Голицын, назначенный правителем Москвы, зашептал на ухо:
— Государь, все готово ко въезду.
— Я не спешу,— ответил Самозванец.
— Не сумлевайся,— нашептывал Голицын.— А этих-то куда?..
— Кого? — спросил Самозванец.
— Годуновых.
— Что ж мне распоряжаться? — Глотнул из кубка.— Я ведь еще не царь. Ты на Москву посажен, тебе и решать.
Голицын крякнул и осушил свой кубок.
— Смотри, чтоб порядок был. Пищу давай им справную, как бы не потравились.
— А...— промычал Голицын.
— На Москве-то знаешь сколько от животов мрет? Страсть к еде великая, излишеств много. Смотри, как бы не потравились Годуновы, а то на меня покажут. Зла я им не хочу. Борис помер, а эти ни в чем не повинны.
— Н-да...— тянул Голицын, не в силах разгадать замыслы Самозванца.— Стало быть, чтоб пища...
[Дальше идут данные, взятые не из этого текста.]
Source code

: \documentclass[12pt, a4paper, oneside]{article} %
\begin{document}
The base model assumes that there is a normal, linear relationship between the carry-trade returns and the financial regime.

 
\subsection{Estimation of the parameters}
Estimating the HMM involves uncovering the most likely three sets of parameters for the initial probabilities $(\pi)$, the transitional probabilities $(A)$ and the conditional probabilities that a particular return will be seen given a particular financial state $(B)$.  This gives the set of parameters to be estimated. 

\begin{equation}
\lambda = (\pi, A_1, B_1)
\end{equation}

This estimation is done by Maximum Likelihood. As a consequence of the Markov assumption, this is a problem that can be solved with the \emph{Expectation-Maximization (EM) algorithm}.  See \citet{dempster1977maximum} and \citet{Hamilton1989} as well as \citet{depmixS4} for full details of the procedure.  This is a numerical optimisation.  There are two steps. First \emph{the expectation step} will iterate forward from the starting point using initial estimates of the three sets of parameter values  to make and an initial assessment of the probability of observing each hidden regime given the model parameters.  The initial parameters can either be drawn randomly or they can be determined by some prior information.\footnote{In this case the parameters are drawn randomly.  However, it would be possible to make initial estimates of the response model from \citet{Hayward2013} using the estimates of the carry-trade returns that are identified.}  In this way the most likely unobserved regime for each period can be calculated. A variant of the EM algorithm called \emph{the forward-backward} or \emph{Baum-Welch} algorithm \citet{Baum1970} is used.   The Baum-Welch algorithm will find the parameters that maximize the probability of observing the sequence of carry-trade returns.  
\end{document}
«Глупец»,— подумал про себя Самозванец и, наклонившись к Голицыну, внятно проговорил:
— Царевну чтоб до меня сберег, за остальных хлопотать не буду.
Лицо Голицына расплылось в улыбке:
— Царевну? То верно. Хороша, страсть хороша...
— Молчи, — побелев, прошептал Самозванец и крепкой своей рукой так сжал плечо Голицына, что тот охнул.
Ночью через Басманова Голицын получил целый свиток с перечислением людей, которых новый государь не желал видеть в Москве, и начинался тот список с кремлевского духовенства. В первой строке значилось: «Патриарх Иов...»
*
Михаил прискакал в Москву и начал свой розыск. Он сразу узнал, что царскую семью по-прежнему держат на старом годуновском подворье. Федор был еще жив, но Михаил не сомневался, что ему грозит гибель. Новые самодержцы не терпят прежних. Михаил попытался отыскать сенную боярышню Оленку, но оказалось, что она все еще с Ксенией, а стало быть, тоже взаперти. За недолгое время новой московской жизни Михаил ни с кем не успел войти в сношения, да еще полмесяца провел в Застенке. Рассчитывать было не на кого, и Михаил решил попытаться вызволить Федора один.
Он посетил дом знакомого голландца, где прятал кое-что из своего имущества, в том числе сафьяновый кошель с золотыми ефимками, врученный ему в Копенгагене. Михаил принялся выведывать, нет ли на Кукуе людей, тайно сносившихся с Самозванцем. Голландец ответил, что такие люди, конечно, есть, а бывший царский лекарь Генрих Хилыпениус уже получил приглашение на службу к новому государю.